Le pire, c'est d'en arriver à se dire que l'humiliation n'est pas le plus grave, que le principal est d'éviter la garde à vue. Que c'est juste la chance qui nous sépare du jour où on aura une mauvaise nouvelle.

Solal

à franceinfo

Pour Solal, cette situation s'explique en partie par la mission confiée aux fonctionnaires dans ces quartiers. "On les voit en permanence tourner et ils n'ont rien à faire. Ils contrôlent, provoquent et humilient pour s'occuper", affirme-t-il. Il se souvient d'une anecdote en particulier : "Une fois, mon frère a été arrêté alors qu'il se rendait au collège le matin, à cinq minutes de la maison. L'agent affirmait qu'il l'avait 'mal regardé'. Le fait qu'il se permette de l'arrêter et de le ramener à la maison, c'est une forme d'intimidation, de harcèlement quotidien !"

Cet aîné d'une fratrie de six enfants a lui aussi été contrôlé pour la première fois quand il était enfant. "J'allais faire les courses, ils m'ont dit qu'ils allaient m'emmener au commissariat et m'ont lâché au milieu de nulle part", dit-il. Mais, depuis qu'il est adulte et travaille à Paris, les contrôles ont disparu, les fonctionnaires ne le tutoient plus. "Pendant le confinement, je n'ai eu aucun contrôle. Mes petits frères, dans le Val-de-Marne, tous les jours. L'un d'entre eux a été contrôlé trois fois en une heure", illustre-t-il.

"Une perception sociale, raciale et géographique"

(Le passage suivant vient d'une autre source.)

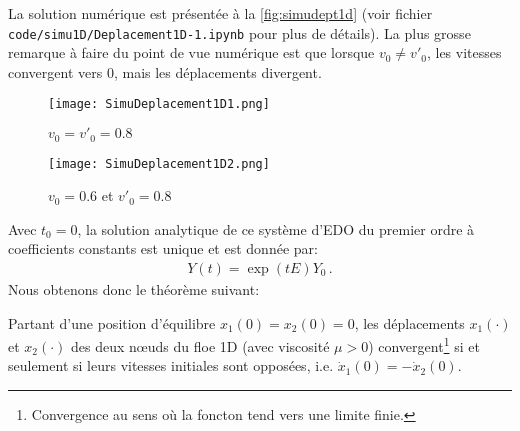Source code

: La solution numérique est présentée à la \cref{fig:simudept1d} (voir fichier \verb|code/simu1D/Deplacement1D-1.ipynb| pour plus de détails). La plus grosse remarque à faire du point de vue numérique est que lorsque $v_0 \neq v'_0$, les vitesses convergent vers $0$, mais les déplacements divergent.
\begin{figure*}[!h]
    \centering

    \begin{subfigure}[t]{0.45\textwidth}
        \centering
        \texttt{[image: SimuDeplacement1D1.png]}
        \caption{$v_0=v'_0 = 0.8$}
    \end{subfigure}
    \begin{subfigure}[t]{0.45\textwidth}
        \centering
        \texttt{[image: SimuDeplacement1D2.png]}
        \caption{$v_0= 0.6$ et $v'_0 = 0.8$}
    \end{subfigure}

    \caption{Simulation du déplacement 1D d'un floe avec $m=1$, $k=18$, $\mu=1.3$, $t_{f}=5$. En règle générale, on observe le ralentissement du système et une convergence des déplacements vers l'état d'équilibre $Y_{eq}= (0,0,0,0)$ lorsque $v_0 = v'_0$.}
    \label{fig:simudept1d}
\end{figure*}

Avec $t_0= 0$, la solution analytique de ce système d'EDO du premier ordre à coefficients constants est unique et est donnée par:
\begin{align}
    Y(t) = \exp(tE)Y_0 \,.
\end{align}
Nous obtenons donc le théorème suivant:
\begin{theorem} \label{th:div1D}
    Partant d'une position d'équilibre $x_1(0) = x_2(0) = 0$, les déplacements $x_1(\cdot)$ et $x_2(\cdot)$ des deux n\oe{}uds du floe 1D (avec viscosité $\mu > 0$) convergent\footnote{Convergence au sens où la foncton tend vers une limite finie.} si et seulement si leurs vitesses initiales sont opposées, i.e. $\dot x_1(0) = - \dot x_2(0)$.
\end{theorem}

Pour ce consultant, ces contrôles sont liés à la perception que les forces de l'ordre ont des habitants. "C'est une perception sociale, raciale** et géographique." Que l'on soit perçu comme bourgeois ou appartenant aux classes populaires, à Paris ou en Seine-Saint-Denis, blanc ou noir, le traitement ne sera pas le même.

Si une personne est en costard à 19h30 à la Défense, elle ne sera pas arrêtée, mais si elle est en survêtement une heure plus tard dans le Val-de-Marne, la police se donnera le droit de la contrôler.

Solal

à franceinfo

Solal lie ces perceptions à l'histoire et à l'héritage colonial de la France. "Depuis soixante-dix ans, c'est la même problématique : le contrôle des corps noirs et arabes, perçus comme dangereux pour la société." Il évoque certains stéréotypes courants selon lesquels le corps noir serait "résistant, solide", et relate avoir entendu par son entourage des policiers nommer les endroits où "les traces de coups ne se voient pas".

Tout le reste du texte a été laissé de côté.